Il danno? Profondo e duplice. Da un lato c’è chi cresce con l’impossibilità di accedere a se stesso, di nominare i propri stati d’animo, di chiedere aiuto. Dall’altro, c’è una società che si ritrova poi a fare i conti con adulti incapaci di empatia, di responsabilità affettiva e, talvolta – nei casi peggiori – potenzialmente violenti.
La responsabilità di chi educa
Se sei genitrice, genitore, insegnante o professionista che lavora a contatto con l’infanzia e l’adolescenza, la tua responsabilità è enorme. Non si tratta solo di “correggere” comportamenti sbagliati quando emergono. Si tratta di prevenirli. Di piantare altri semi.
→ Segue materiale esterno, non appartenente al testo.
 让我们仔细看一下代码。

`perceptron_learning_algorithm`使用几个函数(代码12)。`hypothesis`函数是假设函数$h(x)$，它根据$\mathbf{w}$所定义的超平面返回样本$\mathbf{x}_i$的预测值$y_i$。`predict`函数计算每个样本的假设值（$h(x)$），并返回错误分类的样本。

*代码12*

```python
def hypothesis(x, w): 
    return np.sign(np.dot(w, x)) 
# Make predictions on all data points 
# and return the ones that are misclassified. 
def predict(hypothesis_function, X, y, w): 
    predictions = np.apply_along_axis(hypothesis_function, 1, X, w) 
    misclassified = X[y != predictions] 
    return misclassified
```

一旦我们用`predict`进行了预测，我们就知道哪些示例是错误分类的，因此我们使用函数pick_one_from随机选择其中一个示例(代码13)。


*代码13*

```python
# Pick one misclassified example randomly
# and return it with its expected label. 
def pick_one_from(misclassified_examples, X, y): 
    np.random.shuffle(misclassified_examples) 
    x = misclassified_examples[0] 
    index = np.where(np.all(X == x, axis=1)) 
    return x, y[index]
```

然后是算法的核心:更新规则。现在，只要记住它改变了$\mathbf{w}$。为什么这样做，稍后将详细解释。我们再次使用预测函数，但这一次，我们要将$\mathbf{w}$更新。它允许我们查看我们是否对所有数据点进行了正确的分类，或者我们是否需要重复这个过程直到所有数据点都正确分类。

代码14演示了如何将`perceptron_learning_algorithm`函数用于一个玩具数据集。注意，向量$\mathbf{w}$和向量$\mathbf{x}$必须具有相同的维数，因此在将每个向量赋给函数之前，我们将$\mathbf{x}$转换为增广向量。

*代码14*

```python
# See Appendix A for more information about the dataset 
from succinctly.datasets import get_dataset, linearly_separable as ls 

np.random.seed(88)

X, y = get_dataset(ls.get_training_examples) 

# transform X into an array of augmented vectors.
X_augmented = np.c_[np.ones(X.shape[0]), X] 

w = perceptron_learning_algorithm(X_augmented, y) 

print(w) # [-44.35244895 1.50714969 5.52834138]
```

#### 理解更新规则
Significa smettere di ridere se un bambino dà uno schiaffo “perché è geloso”. Significa non comprare solo giochi di guerra e supereroi virili. Significa insegnare a chiedere scusa, a parlare del proprio dolore, a rispettare i confini altrui. Significa dare voce al desiderio, all’affetto, alla gentilezza.
Educare un maschio a essere libero dagli stereotipi è una delle azioni più urgenti che dobbiamo compiere
Le ferite che non si vedono
Un ragazzo cresciuto sotto il peso della mascolinità tossica può diventare molte cose: un uomo anaffettivo, un partner assente, un padre che non sa comunicare, un adulto che ha paura della propria fragilità. Può diventare anche – e accade spesso – qualcuno che trasforma la rabbia in dominio, la frustrazione in potere, l’insicurezza in violenza.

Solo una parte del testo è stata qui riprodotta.